---- Input

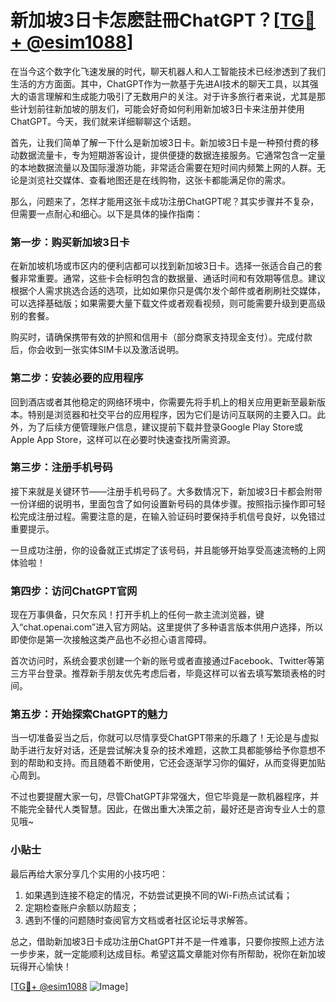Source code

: # 新加坡3日卡怎麽註冊ChatGPT？[[TG💪+ @esim1088](https://t.me/s/esim1088)]

在当今这个数字化飞速发展的时代，聊天机器人和人工智能技术已经渗透到了我们生活的方方面面。其中，ChatGPT作为一款基于先进AI技术的聊天工具，以其强大的语言理解和生成能力吸引了无数用户的关注。对于许多旅行者来说，尤其是那些计划前往新加坡的朋友们，可能会好奇如何利用新加坡3日卡来注册并使用ChatGPT。今天，我们就来详细聊聊这个话题。

首先，让我们简单了解一下什么是新加坡3日卡。新加坡3日卡是一种预付费的移动数据流量卡，专为短期游客设计，提供便捷的数据连接服务。它通常包含一定量的本地数据流量以及国际漫游功能，非常适合需要在短时间内频繁上网的人群。无论是浏览社交媒体、查看地图还是在线购物，这张卡都能满足你的需求。

那么，问题来了，怎样才能用这张卡成功注册ChatGPT呢？其实步骤并不复杂，但需要一点耐心和细心。以下是具体的操作指南：

### 第一步：购买新加坡3日卡

在新加坡机场或市区内的便利店都可以找到新加坡3日卡。选择一张适合自己的套餐非常重要。通常，这些卡会标明包含的数据量、通话时间和有效期等信息。建议根据个人需求挑选合适的选项，比如如果你只是偶尔发个邮件或者刷刷社交媒体，可以选择基础版；如果需要大量下载文件或者观看视频，则可能需要升级到更高级别的套餐。

购买时，请确保携带有效的护照和信用卡（部分商家支持现金支付）。完成付款后，你会收到一张实体SIM卡以及激活说明。

### 第二步：安装必要的应用程序

回到酒店或者其他稳定的网络环境中，你需要先将手机上的相关应用更新至最新版本。特别是浏览器和社交平台的应用程序，因为它们是访问互联网的主要入口。此外，为了后续方便管理账户信息，建议提前下载并登录Google Play Store或Apple App Store，这样可以在必要时快速查找所需资源。

### 第三步：注册手机号码

接下来就是关键环节——注册手机号码了。大多数情况下，新加坡3日卡都会附带一份详细的说明书，里面包含了如何设置新号码的具体步骤。按照指示操作即可轻松完成注册过程。需要注意的是，在输入验证码时要保持手机信号良好，以免错过重要提示。

一旦成功注册，你的设备就正式绑定了该号码，并且能够开始享受高速流畅的上网体验啦！

### 第四步：访问ChatGPT官网

现在万事俱备，只欠东风！打开手机上的任何一款主流浏览器，键入“chat.openai.com”进入官方网站。这里提供了多种语言版本供用户选择，所以即使你是第一次接触这类产品也不必担心语言障碍。

首次访问时，系统会要求创建一个新的账号或者直接通过Facebook、Twitter等第三方平台登录。推荐新手朋友优先考虑后者，毕竟这样可以省去填写繁琐表格的时间。

### 第五步：开始探索ChatGPT的魅力

当一切准备妥当之后，你就可以尽情享受ChatGPT带来的乐趣了！无论是与虚拟助手进行友好对话，还是尝试解决复杂的技术难题，这款工具都能够给予你意想不到的帮助和支持。而且随着不断使用，它还会逐渐学习你的偏好，从而变得更加贴心周到。

不过也要提醒大家一句，尽管ChatGPT非常强大，但它毕竟是一款机器程序，并不能完全替代人类智慧。因此，在做出重大决策之前，最好还是咨询专业人士的意见哦~

### 小贴士

最后再给大家分享几个实用的小技巧吧：

1. 如果遇到连接不稳定的情况，不妨尝试更换不同的Wi-Fi热点试试看；
2. 定期检查账户余额以防超支；
3. 遇到不懂的问题随时查阅官方文档或者社区论坛寻求解答。

总之，借助新加坡3日卡成功注册ChatGPT并不是一件难事，只要你按照上述方法一步步来，就一定能顺利达成目标。希望这篇文章能对你有所帮助，祝你在新加坡玩得开心愉快！

[[TG💪+ @esim1088](https://t.me/s/esim1088) ![Image](https://i.postimg.cc/4NQfJmqS/Snipaste-2025-05-13-00-14-12.png)]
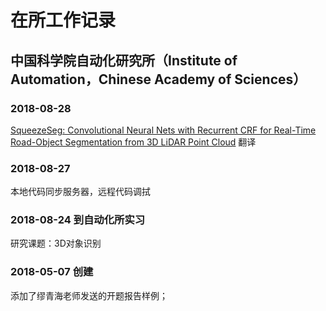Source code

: # 在所工作记录

## 中国科学院自动化研究所（Institute of Automation，Chinese Academy of Sciences）

### 2018-08-28
[SqueezeSeg: Convolutional Neural Nets with Recurrent CRF for Real-Time Road-Object Segmentation from 3D LiDAR Point Cloud](https://github.com/uwuneng/SqueezeSeg) 翻译

### 2018-08-27 
本地代码同步服务器，远程代码调拭

### 2018-08-24 到自动化所实习
研究课题：3D对象识别

### 2018-05-07 创建
添加了缪青海老师发送的开题报告样例；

--------

About this exercise
The answer should be a single number: the count of lines in the records that hold the string "https".

Result of the exercise
3